# PROBLEM TO SOLVE
Go through the records and copy each line where the string "Software" occurs.

►

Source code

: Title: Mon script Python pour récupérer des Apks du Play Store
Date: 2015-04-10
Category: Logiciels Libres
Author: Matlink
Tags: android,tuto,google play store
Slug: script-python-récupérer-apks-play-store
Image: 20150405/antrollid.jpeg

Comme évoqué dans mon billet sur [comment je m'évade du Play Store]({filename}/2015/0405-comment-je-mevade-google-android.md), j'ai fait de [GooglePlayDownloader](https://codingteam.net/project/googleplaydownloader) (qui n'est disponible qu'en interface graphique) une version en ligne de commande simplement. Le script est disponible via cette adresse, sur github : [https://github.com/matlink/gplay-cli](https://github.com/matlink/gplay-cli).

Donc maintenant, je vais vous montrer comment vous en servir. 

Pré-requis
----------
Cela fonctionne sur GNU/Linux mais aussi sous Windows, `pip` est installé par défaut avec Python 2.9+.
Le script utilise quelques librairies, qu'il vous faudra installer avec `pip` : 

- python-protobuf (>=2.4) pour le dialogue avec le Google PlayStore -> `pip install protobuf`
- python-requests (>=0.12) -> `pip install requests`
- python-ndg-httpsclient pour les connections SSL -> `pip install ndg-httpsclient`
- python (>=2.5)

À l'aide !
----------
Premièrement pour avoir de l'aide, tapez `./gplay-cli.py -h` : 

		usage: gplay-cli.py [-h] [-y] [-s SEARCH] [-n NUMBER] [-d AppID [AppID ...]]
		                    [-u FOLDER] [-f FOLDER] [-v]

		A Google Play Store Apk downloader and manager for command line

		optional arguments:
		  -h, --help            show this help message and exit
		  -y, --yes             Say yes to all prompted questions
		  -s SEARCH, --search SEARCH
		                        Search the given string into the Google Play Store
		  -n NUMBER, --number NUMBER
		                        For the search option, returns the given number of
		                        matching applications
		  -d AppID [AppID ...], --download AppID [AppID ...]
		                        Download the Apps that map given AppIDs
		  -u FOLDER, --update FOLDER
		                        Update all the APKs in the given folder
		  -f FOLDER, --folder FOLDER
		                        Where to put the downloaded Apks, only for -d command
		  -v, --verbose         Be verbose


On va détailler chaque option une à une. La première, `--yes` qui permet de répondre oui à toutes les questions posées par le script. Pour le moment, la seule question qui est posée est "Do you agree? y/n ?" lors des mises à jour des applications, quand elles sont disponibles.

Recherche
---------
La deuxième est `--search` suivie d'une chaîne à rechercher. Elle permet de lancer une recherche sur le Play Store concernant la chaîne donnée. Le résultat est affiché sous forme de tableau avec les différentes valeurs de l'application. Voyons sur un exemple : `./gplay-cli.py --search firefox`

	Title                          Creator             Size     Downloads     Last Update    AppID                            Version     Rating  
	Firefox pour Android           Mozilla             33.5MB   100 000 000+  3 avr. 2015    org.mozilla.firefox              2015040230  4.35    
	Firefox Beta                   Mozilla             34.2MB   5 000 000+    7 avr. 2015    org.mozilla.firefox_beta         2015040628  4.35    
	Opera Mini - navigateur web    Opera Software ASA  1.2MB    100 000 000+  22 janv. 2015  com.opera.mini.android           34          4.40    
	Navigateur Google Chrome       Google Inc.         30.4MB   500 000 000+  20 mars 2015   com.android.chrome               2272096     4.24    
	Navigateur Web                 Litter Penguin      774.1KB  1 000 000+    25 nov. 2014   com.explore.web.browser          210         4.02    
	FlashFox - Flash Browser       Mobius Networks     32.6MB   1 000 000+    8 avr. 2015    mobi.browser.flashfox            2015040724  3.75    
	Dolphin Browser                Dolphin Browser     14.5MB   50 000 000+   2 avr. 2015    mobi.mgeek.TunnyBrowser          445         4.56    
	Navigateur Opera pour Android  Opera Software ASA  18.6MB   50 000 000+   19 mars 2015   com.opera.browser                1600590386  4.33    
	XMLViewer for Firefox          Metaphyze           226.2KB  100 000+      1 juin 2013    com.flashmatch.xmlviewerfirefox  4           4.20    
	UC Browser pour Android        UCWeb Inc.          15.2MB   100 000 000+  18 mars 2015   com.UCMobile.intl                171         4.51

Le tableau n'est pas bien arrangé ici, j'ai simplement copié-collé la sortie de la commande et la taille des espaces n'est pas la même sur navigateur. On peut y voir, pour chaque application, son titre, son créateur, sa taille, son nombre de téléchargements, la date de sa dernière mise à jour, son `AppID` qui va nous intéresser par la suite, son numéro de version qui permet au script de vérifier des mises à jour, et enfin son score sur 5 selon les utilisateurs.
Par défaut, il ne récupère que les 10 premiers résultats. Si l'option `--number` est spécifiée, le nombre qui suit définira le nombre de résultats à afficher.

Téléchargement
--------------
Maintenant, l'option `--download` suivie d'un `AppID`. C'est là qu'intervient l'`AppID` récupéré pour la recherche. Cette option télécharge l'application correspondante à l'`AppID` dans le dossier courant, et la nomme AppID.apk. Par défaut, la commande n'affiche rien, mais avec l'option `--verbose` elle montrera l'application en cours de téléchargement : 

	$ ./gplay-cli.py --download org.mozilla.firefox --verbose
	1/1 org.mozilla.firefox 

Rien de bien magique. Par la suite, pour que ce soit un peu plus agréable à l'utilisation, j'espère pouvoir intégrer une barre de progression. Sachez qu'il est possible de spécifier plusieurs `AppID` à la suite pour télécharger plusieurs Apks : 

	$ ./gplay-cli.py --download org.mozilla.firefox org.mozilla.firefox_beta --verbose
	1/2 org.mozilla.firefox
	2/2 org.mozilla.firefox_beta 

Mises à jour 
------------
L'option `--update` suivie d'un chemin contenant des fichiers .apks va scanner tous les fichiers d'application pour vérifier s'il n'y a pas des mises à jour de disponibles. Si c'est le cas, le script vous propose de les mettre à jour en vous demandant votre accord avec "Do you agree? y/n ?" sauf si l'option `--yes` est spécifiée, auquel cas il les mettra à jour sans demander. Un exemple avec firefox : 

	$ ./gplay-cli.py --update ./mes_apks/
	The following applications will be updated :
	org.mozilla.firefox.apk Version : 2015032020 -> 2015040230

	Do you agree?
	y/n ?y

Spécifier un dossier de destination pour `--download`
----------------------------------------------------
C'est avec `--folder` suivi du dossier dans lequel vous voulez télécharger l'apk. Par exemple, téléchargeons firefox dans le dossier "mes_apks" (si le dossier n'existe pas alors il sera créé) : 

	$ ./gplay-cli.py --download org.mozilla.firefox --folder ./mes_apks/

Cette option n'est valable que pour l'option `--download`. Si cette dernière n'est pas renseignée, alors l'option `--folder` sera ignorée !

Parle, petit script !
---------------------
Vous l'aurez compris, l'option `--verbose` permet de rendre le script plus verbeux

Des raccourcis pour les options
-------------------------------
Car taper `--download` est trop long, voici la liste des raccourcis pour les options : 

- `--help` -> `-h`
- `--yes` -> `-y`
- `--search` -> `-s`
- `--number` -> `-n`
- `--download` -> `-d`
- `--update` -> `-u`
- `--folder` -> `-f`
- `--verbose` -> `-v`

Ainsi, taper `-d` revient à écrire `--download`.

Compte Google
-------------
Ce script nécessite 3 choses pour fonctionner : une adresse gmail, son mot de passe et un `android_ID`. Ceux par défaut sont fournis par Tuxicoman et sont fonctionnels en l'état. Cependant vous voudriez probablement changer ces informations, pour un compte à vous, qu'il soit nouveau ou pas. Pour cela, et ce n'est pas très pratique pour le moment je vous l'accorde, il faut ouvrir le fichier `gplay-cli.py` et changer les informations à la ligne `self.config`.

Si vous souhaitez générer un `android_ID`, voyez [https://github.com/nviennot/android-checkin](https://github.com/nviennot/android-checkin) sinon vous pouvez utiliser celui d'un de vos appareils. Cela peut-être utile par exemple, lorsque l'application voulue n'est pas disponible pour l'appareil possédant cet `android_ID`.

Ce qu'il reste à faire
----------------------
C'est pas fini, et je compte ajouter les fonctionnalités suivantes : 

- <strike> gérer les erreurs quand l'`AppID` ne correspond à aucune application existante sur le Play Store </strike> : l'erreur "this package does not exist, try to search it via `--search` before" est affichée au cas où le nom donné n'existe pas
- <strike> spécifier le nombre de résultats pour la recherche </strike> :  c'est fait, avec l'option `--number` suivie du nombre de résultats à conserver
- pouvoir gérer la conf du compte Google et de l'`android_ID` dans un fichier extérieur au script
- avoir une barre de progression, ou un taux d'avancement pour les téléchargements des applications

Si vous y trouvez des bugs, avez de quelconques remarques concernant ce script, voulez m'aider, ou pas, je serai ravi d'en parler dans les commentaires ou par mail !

◄

# SOLUTION
	Opera Mini - navigateur web    Opera Software ASA  1.2MB    100 000 000+  22 janv. 2015  com.opera.mini.android           34          4.40    
	Navigateur Opera pour Android  Opera Software ASA  18.6MB   50 000 000+   19 mars 2015   com.opera.browser                1600590386  4.33    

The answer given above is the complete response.